I recently joined a new team. An entirely new company actually. I’m now an engineer working for Policygenius - the leading online insurance marketplace (in the US at least). I’ve enjoyed the change so far; it was well needed.
When joining a new team - and a new company - there are a lot of things to learn. Most of that learning starts with loads of things to read, including process documentation, system diagrams, API specifications, and data models for software teams. Then there are even more docs on culture, how to respond to incidents, and decision logs.
It can be a lot.
As I’ve been going through the docs of our engineering team, I had a few takeaways about how to do documentation right - and why it is so hard to do so. Today, I want to share my perspectives while still fresh as a recently onboarded engineer.
And to be clear, I’ve been blown away by how good the documentation at PG (Policygenius) has been. I don’t think there hasn’t been a question I’ve asked that didn’t have an answer with a document, Wiki, or slide presentation to help me understand the answer in more depth.
And that each needs a different medium or format to be effective. For instance, system diagrams and data models should be captured in a visual format - i.e., boxes and arrows to show relationships and data flow rather than text descriptions. On the other hand, describing expectations for how a team operates and the responsibilities of individual engineers is best done with articulate prose.
One of the best things I’ve seen to help with this is a flowchart to help the whole organization agree on what kinds of documentation should live in what kinds of formats. While these decisions are pretty intuitive, they can help remove as many deviations as possible. Better yet, add where documents should be and what tools to use for each type. Should text-based documents be stored in a Google Doc or a Wiki? Should project folders be under team-specific directories or the root directory? Should we be using diagram tool A or B? In the world of documentation, the more consistent you can be with these sorts of decisions, the easier it will be to discover and subsequently add to your docs.
When describing software systems, we must trust the code over the docs. Why? Because the code is what your software is doing. There is no way to avoid that.
This is why engineers can be pedantic about comments. Comments explaining what code is doing can easily get out of date and confuse the next engineer trying to change it (or even understand it). I won’t open up the comment wars here, but it is good to be aware that your code serves as a form of documentation for your software - because it is your software.
Therefore, part of maintainers’ responsibilities is to look at the code when a question is raised about system behavior. When a difference arises between what the documentation says vs. what the code is doing, the team must decide which is incorrect and correct it. Keeping a tight loop here is especially important for public APIs and API specifications (which we will discuss further in a moment). In either case, when a gap is identified, don’t be silent. Raise the issue and work to understand what the code is doing and decide which thing - the code or docs - needs to change.

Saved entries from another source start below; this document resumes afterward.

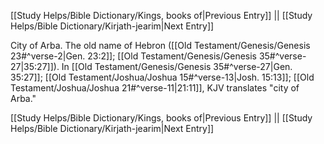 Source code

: [[Study Helps/Bible Dictionary/Kings, books of|Previous Entry]]  ||  [[Study Helps/Bible Dictionary/Kirjath-jearim|Next Entry]]

 City of Arba. The old name of Hebron ([[Old Testament/Genesis/Genesis 23#^verse-2|Gen. 23:2]]; [[Old Testament/Genesis/Genesis 35#^verse-27|35:27]]). In [[Old Testament/Genesis/Genesis 35#^verse-27|Gen. 35:27]]; [[Old Testament/Joshua/Joshua 15#^verse-13|Josh. 15:13]]; [[Old Testament/Joshua/Joshua 21#^verse-11|21:11]], KJV translates "city of Arba."

[[Study Helps/Bible Dictionary/Kings, books of|Previous Entry]]  ||  [[Study Helps/Bible Dictionary/Kirjath-jearim|Next Entry]]
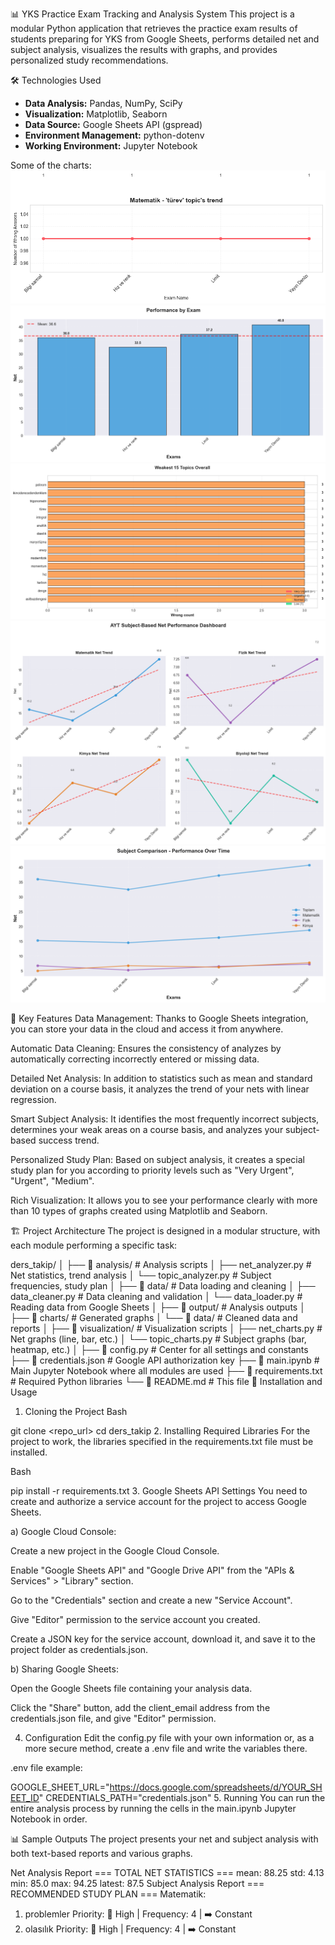 📊 YKS Practice Exam Tracking and Analysis System
This project is a modular Python application that retrieves the practice exam results of students preparing for YKS from Google Sheets, performs detailed net and subject analysis, visualizes the results with graphs, and provides personalized study recommendations.

🛠️ Technologies Used
- **Data Analysis:** Pandas, NumPy, SciPy
- **Visualization:** Matplotlib, Seaborn
- **Data Source:** Google Sheets API (gspread)
- **Environment Management:** python-dotenv
- **Working Environment:** Jupyter Notebook

Some of the charts:
![Topic trend chart](./assets/topic-trend.png)
![Total net chart](./assets/total_net.png)
![Weakest topics chart](./assets/weakest_topics.png)
![Subject-based net dashboard](./assets/subject-based_net_dashboard.png)
![All subjects multi comparison](./assets/all_subjects_multi_comparison.png)


🎯 Key Features
Data Management: Thanks to Google Sheets integration, you can store your data in the cloud and access it from anywhere.

Automatic Data Cleaning: Ensures the consistency of analyzes by automatically correcting incorrectly entered or missing data.

Detailed Net Analysis: In addition to statistics such as mean and standard deviation on a course basis, it analyzes the trend of your nets with linear regression.

Smart Subject Analysis: It identifies the most frequently incorrect subjects, determines your weak areas on a course basis, and analyzes your subject-based success trend.

Personalized Study Plan: Based on subject analysis, it creates a special study plan for you according to priority levels such as "Very Urgent", "Urgent", "Medium".

Rich Visualization: It allows you to see your performance clearly with more than 10 types of graphs created using Matplotlib and Seaborn.

🏗️ Project Architecture
The project is designed in a modular structure, with each module performing a specific task:

ders_takip/
│
├── 📂 analysis/             # Analysis scripts
│   ├── net_analyzer.py      # Net statistics, trend analysis
│   └── topic_analyzer.py    # Subject frequencies, study plan
│
├── 📂 data/                 # Data loading and cleaning
│   ├── data_cleaner.py      # Data cleaning and validation
│   └── data_loader.py       # Reading data from Google Sheets
│
├── 📂 output/                # Analysis outputs
│   ├── 📂 charts/             # Generated graphs
│   └── 📂 data/               # Cleaned data and reports
│
├── 📂 visualization/         # Visualization scripts
│   ├── net_charts.py        # Net graphs (line, bar, etc.)
│   └── topic_charts.py      # Subject graphs (bar, heatmap, etc.)
│
├── 📜 config.py              # Center for all settings and constants
├── 📜 credentials.json      # Google API authorization key
├── 📜 main.ipynb             # Main Jupyter Notebook where all modules are used
├── 📜 requirements.txt       # Required Python libraries
└── 📜 README.md              # This file
🚀 Installation and Usage
1. Cloning the Project
Bash

git clone <repo_url>
cd ders_takip
2. Installing Required Libraries
For the project to work, the libraries specified in the requirements.txt file must be installed.

Bash

pip install -r requirements.txt
3. Google Sheets API Settings
You need to create and authorize a service account for the project to access Google Sheets.

a) Google Cloud Console:

Create a new project in the Google Cloud Console.

Enable "Google Sheets API" and "Google Drive API" from the "APIs & Services" > "Library" section.

Go to the "Credentials" section and create a new "Service Account".

Give "Editor" permission to the service account you created.

Create a JSON key for the service account, download it, and save it to the project folder as credentials.json.

b) Sharing Google Sheets:

Open the Google Sheets file containing your analysis data.

Click the "Share" button, add the client_email address from the credentials.json file, and give "Editor" permission.

4. Configuration
Edit the config.py file with your own information or, as a more secure method, create a .env file and write the variables there.

.env file example:

GOOGLE_SHEET_URL="https://docs.google.com/spreadsheets/d/YOUR_SHEET_ID"
CREDENTIALS_PATH="credentials.json"
5. Running
You can run the entire analysis process by running the cells in the main.ipynb Jupyter Notebook in order.

📊 Sample Outputs
The project presents your net and subject analysis with both text-based reports and various graphs.

Net Analysis Report
=== TOTAL NET STATISTICS ===
  mean: 88.25
  std: 4.13
  min: 85.0
  max: 94.25
  latest: 87.5
Subject Analysis Report
=== RECOMMENDED STUDY PLAN ===
Matematik:
  1. problemler
     Priority: 🔴 High | Frequency: 4 | ➡️ Constant
  2. olasılık
     Priority: 🔴 High | Frequency: 4 | ➡️ Constant

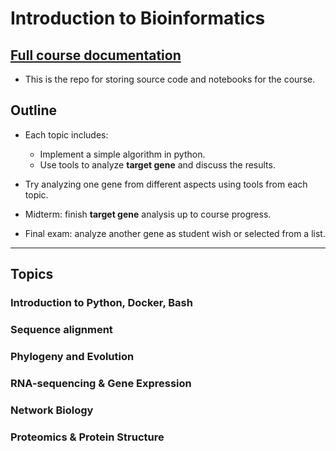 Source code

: Introduction to Bioinformatics
===

## [Full course documentation](https://hackmd.io/@HaoChunChang/ryQHg1iqB)

* This is the repo for storing source code and notebooks for the course.


## Outline

* Each topic includes:
    * Implement a simple algorithm in python.
    * Use tools to analyze **target gene** and discuss the results.

* Try analyzing one gene from different aspects using tools from each topic.

* Midterm: finish **target gene** analysis up to course progress.
* Final exam: analyze another gene as student wish or selected from a list.

---
## Topics

### Introduction to Python, Docker, Bash

### Sequence alignment

### Phylogeny and Evolution

### RNA-sequencing & Gene Expression

### Network Biology

### Proteomics & Protein Structure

Given that code is truth, anything we can do to keep our documentation in line with our code is usually a good idea. If you can generate docs from your code, you minimize documentation drift as much as possible. Tools like JavaDoc or godoc make it easy to turn comments in code to HTML, text, or even man pages for the software. Standards like yuml allow teams to store easy-to-change and understand text documents into UML diagrams.
These tools, coupled with continuous integration and the API-driven web, can allow you to generate documentation from your source with every commit to your code mainline. Just think how great that is! Every time you change a data model, a new ER diagram is generated and stored in your team’s Wiki! Such low-friction tools can be a game-changer to how your team operates.
One caveat here is that you also need to consider the difference between a contract/specification and other documentation. You want to drive requirements for your software from specifications and contract definitions, but you also want to have documentation about your software.
This topic is especially pertinent to the API lifecycle - do you build your documentation from source code since that is what your API is doing? Or do you drive documentation from your specification because that is what your API should be doing? Opinions vary on this topic, but the one thing to take away here is that specification documents for your software need to be treated differently than documentation about your software.
The sad truth is that even if we create great processes and automation to keep our documentation up-to-date, the reality is that at some point, something will need to be updated. Some links will be broken. A section will be old and incorrect. Out-of-date documentation might not be true for more static systems, but for the ever-changing world of modern web applications, it will be.
Instead of avoiding this, opt to minimize it and be quick to make changes when you notice something is wrong. Everyone in your organization should have some ability to suggest changes quickly and effectively or have the ability to make changes themselves. Treat your documentation like an Agile product: make it easy to get feedback and make adjustments so that you can respond quickly to changing needs of your growing team.
After all of this, remember:
- Documentation is a tool for helping your team succeed.
- Effective documentation will tell your team members what you do, how you do it, and - most importantly - why.
- Go to the code when you can - generating anything possible to minimize drift.
- Make the docs easy to change - just like code.